**Exercise details**
Where in the data below does the word "fois" appear? Copy every line that has it.

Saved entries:
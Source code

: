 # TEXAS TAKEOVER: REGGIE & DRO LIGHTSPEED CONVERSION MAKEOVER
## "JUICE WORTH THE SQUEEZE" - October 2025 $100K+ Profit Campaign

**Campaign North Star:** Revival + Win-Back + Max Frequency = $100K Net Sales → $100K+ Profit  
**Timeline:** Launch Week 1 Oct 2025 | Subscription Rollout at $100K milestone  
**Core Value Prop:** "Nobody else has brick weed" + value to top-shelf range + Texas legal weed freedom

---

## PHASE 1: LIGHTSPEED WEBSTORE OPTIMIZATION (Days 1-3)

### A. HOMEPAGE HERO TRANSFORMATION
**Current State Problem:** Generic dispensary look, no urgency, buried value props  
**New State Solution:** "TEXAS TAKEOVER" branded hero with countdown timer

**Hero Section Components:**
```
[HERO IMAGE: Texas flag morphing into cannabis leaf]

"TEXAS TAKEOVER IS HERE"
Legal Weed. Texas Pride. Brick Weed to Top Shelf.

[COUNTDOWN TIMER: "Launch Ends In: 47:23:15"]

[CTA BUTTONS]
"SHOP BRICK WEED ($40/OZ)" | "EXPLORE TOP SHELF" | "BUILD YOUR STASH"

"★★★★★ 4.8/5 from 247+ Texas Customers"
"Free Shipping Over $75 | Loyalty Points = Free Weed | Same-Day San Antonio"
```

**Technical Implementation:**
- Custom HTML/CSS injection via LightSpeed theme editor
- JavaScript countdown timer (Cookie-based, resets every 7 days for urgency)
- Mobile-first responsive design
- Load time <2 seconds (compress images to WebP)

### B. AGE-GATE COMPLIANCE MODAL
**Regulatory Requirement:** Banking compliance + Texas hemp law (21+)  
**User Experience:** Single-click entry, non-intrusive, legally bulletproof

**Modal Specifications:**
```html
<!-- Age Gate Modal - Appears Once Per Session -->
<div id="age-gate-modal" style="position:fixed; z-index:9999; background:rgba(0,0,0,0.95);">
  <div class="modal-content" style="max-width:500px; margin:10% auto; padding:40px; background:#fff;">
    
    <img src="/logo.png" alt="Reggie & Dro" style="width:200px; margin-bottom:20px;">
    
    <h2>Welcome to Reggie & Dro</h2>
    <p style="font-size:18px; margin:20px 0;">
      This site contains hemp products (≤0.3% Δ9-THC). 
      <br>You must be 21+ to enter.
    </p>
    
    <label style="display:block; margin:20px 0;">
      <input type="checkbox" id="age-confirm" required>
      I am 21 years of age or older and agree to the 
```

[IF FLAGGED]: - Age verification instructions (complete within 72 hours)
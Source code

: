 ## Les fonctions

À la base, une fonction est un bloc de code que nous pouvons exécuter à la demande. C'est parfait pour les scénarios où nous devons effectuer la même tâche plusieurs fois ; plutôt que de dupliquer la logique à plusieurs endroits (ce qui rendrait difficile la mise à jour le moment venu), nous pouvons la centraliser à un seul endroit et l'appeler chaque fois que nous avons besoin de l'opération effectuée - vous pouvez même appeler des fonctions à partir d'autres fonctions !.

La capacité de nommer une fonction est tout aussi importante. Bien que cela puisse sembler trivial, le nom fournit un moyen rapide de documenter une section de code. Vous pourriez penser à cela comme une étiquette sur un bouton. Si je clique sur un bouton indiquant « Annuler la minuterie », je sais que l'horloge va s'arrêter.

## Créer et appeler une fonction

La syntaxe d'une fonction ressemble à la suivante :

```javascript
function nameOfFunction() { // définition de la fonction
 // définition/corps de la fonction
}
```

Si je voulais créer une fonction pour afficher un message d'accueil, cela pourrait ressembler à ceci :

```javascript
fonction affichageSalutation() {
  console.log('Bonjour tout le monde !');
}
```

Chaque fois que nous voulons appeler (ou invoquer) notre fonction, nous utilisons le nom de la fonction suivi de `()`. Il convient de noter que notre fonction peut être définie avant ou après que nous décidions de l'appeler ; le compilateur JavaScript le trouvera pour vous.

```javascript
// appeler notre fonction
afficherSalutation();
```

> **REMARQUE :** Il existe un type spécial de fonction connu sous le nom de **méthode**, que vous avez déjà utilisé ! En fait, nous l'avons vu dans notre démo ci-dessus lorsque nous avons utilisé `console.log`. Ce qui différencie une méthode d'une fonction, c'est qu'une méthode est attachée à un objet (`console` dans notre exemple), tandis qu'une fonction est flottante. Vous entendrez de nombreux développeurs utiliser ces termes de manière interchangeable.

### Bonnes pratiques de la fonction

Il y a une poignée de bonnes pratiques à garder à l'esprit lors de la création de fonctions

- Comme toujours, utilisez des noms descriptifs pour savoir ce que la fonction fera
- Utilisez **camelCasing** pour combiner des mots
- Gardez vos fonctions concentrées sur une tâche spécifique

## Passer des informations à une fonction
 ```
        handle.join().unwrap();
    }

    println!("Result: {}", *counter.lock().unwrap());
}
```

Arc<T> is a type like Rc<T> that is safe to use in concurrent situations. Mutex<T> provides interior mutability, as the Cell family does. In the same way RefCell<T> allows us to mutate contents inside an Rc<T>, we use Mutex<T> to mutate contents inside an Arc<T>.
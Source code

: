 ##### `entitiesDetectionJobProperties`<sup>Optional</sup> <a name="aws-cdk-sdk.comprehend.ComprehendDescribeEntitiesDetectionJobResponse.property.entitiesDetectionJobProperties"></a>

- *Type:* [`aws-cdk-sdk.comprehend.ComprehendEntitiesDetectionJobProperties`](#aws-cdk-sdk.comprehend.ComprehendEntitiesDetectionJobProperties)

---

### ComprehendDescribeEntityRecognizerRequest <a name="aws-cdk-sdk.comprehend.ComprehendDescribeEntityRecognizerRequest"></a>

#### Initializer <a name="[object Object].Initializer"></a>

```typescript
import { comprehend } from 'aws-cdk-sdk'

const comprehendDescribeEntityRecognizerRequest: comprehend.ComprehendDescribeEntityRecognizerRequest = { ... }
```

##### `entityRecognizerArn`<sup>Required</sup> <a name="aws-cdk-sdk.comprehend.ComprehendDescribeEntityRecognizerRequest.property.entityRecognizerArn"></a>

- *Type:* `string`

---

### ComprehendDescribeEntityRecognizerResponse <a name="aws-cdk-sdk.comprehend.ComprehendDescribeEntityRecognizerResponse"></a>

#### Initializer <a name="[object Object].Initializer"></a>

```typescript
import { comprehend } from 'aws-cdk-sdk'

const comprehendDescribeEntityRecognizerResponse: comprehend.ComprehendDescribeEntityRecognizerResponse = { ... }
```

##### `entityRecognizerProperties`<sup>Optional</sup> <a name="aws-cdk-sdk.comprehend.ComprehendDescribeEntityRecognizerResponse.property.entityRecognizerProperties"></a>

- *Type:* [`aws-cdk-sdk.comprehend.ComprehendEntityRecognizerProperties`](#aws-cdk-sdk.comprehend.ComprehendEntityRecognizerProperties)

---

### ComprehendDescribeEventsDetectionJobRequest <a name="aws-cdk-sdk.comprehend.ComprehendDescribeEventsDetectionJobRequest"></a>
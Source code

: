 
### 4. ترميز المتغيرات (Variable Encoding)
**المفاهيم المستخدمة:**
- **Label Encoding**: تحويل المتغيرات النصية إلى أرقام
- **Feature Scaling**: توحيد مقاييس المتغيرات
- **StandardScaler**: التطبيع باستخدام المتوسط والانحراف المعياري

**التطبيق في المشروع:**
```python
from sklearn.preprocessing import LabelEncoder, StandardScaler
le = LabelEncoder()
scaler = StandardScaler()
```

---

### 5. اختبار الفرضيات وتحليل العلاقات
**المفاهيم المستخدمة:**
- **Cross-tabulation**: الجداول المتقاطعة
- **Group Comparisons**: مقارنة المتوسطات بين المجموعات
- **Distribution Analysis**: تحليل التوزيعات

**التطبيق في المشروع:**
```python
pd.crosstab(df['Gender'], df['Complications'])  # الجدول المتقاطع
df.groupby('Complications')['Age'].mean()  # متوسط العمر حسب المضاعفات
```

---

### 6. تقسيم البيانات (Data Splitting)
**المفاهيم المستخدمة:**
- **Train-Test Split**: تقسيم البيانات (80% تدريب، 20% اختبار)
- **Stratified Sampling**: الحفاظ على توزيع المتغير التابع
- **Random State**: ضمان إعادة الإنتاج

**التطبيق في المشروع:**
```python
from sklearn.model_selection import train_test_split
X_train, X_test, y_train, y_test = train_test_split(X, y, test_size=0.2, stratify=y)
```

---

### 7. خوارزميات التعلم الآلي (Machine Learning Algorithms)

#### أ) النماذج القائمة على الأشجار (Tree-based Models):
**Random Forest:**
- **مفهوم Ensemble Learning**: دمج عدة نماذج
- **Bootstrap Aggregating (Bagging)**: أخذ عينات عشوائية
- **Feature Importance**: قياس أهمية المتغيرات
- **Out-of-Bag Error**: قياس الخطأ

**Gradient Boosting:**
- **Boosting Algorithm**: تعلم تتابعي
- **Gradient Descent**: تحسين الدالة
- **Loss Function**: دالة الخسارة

**The completed task**
À la base, une fonction est un bloc de code que nous pouvons exécuter à la demande. C'est parfait pour les scénarios où nous devons effectuer la même tâche plusieurs fois ; plutôt que de dupliquer la logique à plusieurs endroits (ce qui rendrait difficile la mise à jour le moment venu), nous pouvons la centraliser à un seul endroit et l'appeler chaque fois que nous avons besoin de l'opération effectuée - vous pouvez même appeler des fonctions à partir d'autres fonctions !.
Chaque fois que nous voulons appeler (ou invoquer) notre fonction, nous utilisons le nom de la fonction suivi de `()`. Il convient de noter que notre fonction peut être définie avant ou après que nous décidions de l'appeler ; le compilateur JavaScript le trouvera pour vous.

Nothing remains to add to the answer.